### Material provided
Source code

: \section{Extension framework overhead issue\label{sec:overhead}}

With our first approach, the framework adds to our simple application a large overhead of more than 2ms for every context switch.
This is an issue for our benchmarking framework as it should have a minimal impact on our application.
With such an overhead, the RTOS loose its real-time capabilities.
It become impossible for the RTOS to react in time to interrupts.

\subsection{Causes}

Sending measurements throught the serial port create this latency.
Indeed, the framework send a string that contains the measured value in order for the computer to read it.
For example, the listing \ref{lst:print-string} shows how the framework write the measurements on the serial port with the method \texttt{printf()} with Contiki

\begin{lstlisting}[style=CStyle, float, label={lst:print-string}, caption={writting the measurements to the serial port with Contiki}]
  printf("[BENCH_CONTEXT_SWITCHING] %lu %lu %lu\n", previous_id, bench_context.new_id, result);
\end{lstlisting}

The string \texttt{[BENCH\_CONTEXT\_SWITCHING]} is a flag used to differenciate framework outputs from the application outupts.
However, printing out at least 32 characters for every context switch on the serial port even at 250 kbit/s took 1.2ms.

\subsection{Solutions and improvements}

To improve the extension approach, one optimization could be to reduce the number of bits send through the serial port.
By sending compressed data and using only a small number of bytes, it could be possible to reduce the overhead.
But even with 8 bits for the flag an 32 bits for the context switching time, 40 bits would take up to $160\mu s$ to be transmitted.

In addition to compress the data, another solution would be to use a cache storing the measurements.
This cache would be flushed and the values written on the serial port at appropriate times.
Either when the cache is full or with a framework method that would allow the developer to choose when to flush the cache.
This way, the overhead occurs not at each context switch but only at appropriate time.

### Assigned task
Go through the material and select each line with the string "issue" in it.

### Solution to this task
: \section{Extension framework overhead issue\label{sec:overhead}}
This is an issue for our benchmarking framework as it should have a minimal impact on our application.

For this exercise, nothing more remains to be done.